* **EXERCISE REQUIREMENTS**: For each entry, return the text exactly and omit any image.

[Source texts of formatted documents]
▶

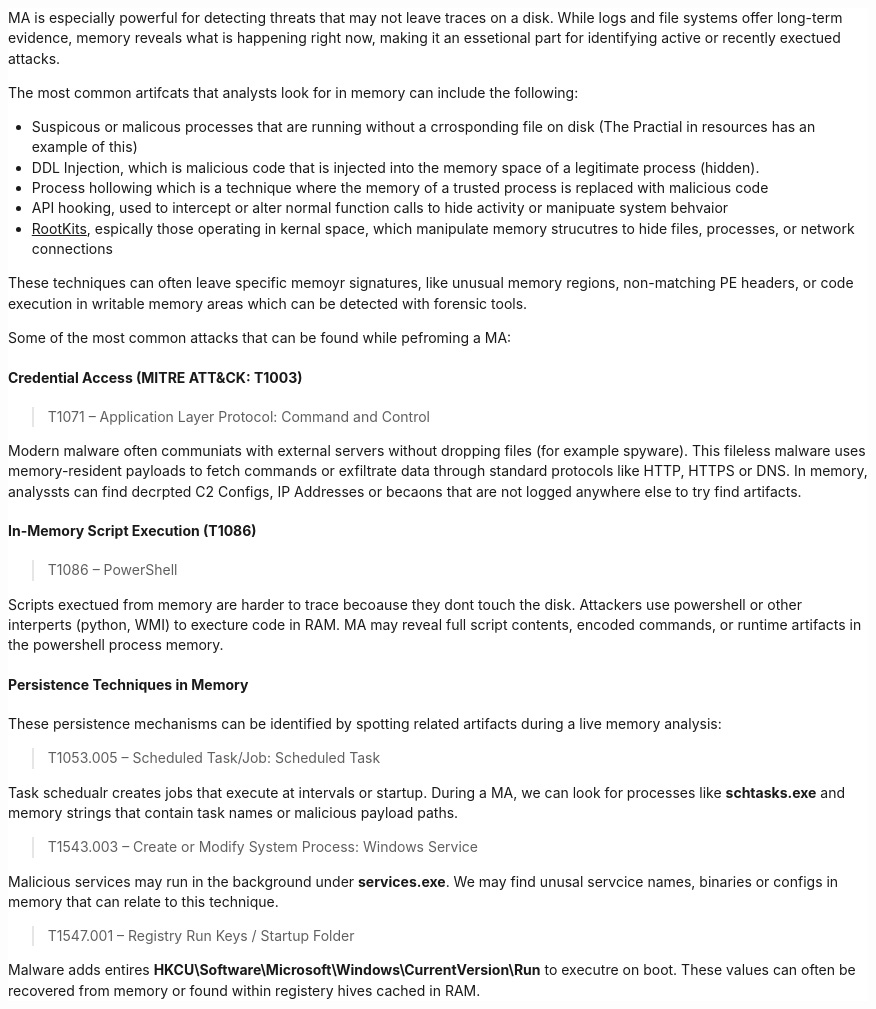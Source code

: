 MA is especially powerful for detecting threats that may not leave traces on a disk. While logs and file systems offer long-term evidence, memory reveals what is happening right now, making it an essetional part for identifying active or recently exectued attacks.

The most common artifcats that analysts look for in memory can include the following:

- Suspicous or malicous processes that are running without a crrosponding file on disk (The Practial in resources has an example of this)
- DDL Injection, which is malicious code that is injected into the memory space of a legitimate process (hidden).
- Process hollowing which is a technique where the memory of a trusted process is replaced with malicious code
- API hooking, used to intercept or alter normal function calls to hide activity or manipuate system behvaior
- [RootKits](#rootkits), espically those operating in kernal space, which manipulate memory strucutres to hide files, processes, or network connections

These techniques can often leave specific memoyr signatures, like unusual memory regions, non-matching PE headers, or code execution in writable memory areas which can be detected with forensic tools.

Some of the most common attacks that can be found while pefroming a MA:

#### Credential Access (MITRE ATT&CK: T1003)

> T1071 – Application Layer Protocol: Command and Control

Modern malware often communiats with external servers without dropping files (for example spyware). This fileless malware uses memory-resident payloads to fetch commands or exfiltrate data through standard protocols like HTTP, HTTPS or DNS. In memory, analyssts can find decrpted C2 Configs, IP Addresses or becaons that are not logged anywhere else to try find artifacts.

#### In-Memory Script Execution (T1086)

> T1086 – PowerShell

Scripts exectued from memory are harder to trace becoause they dont touch the disk. Attackers use powershell or other interperts (python, WMI) to execture code in RAM. MA may reveal full script contents, encoded commands, or runtime artifacts in the powershell process memory.

#### Persistence Techniques in Memory

These persistence mechanisms can be identified by spotting related artifacts during a live memory analysis:

> T1053.005 – Scheduled Task/Job: Scheduled Task

Task schedualr creates jobs that execute at intervals or startup. During a MA, we can look for processes like **schtasks.exe** and memory strings that contain task names or malicious payload paths.

> T1543.003 – Create or Modify System Process: Windows Service

Malicious services may run in the background under **services.exe**. We may find unusal servcice names, binaries or configs in memory that can relate to this technique.

> T1547.001 – Registry Run Keys / Startup Folder

Malware adds entires **HKCU\Software\Microsoft\Windows\CurrentVersion\Run** to executre on boot. These values can often be recovered from memory or found within registery hives cached in RAM.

◀

* **TASK ANSWER**:
Source code

: MA is especially powerful for detecting threats that may not leave traces on a disk. While logs and file systems offer long-term evidence, memory reveals what is happening right now, making it an essetional part for identifying active or recently exectued attacks.

The most common artifcats that analysts look for in memory can include the following:

- Suspicous or malicous processes that are running without a crrosponding file on disk (The Practial in resources has an example of this)
- DDL Injection, which is malicious code that is injected into the memory space of a legitimate process (hidden).
- Process hollowing which is a technique where the memory of a trusted process is replaced with malicious code
- API hooking, used to intercept or alter normal function calls to hide activity or manipuate system behvaior
- [RootKits](#rootkits), espically those operating in kernal space, which manipulate memory strucutres to hide files, processes, or network connections

These techniques can often leave specific memoyr signatures, like unusual memory regions, non-matching PE headers, or code execution in writable memory areas which can be detected with forensic tools.

Some of the most common attacks that can be found while pefroming a MA:

#### Credential Access (MITRE ATT&CK: T1003)

> T1071 – Application Layer Protocol: Command and Control

Modern malware often communiats with external servers without dropping files (for example spyware). This fileless malware uses memory-resident payloads to fetch commands or exfiltrate data through standard protocols like HTTP, HTTPS or DNS. In memory, analyssts can find decrpted C2 Configs, IP Addresses or becaons that are not logged anywhere else to try find artifacts.

#### In-Memory Script Execution (T1086)

> T1086 – PowerShell

Scripts exectued from memory are harder to trace becoause they dont touch the disk. Attackers use powershell or other interperts (python, WMI) to execture code in RAM. MA may reveal full script contents, encoded commands, or runtime artifacts in the powershell process memory.

#### Persistence Techniques in Memory

These persistence mechanisms can be identified by spotting related artifacts during a live memory analysis:

> T1053.005 – Scheduled Task/Job: Scheduled Task

Task schedualr creates jobs that execute at intervals or startup. During a MA, we can look for processes like **schtasks.exe** and memory strings that contain task names or malicious payload paths.

> T1543.003 – Create or Modify System Process: Windows Service

Malicious services may run in the background under **services.exe**. We may find unusal servcice names, binaries or configs in memory that can relate to this technique.

> T1547.001 – Registry Run Keys / Startup Folder

Malware adds entires **HKCU\Software\Microsoft\Windows\CurrentVersion\Run** to executre on boot. These values can often be recovered from memory or found within registery hives cached in RAM.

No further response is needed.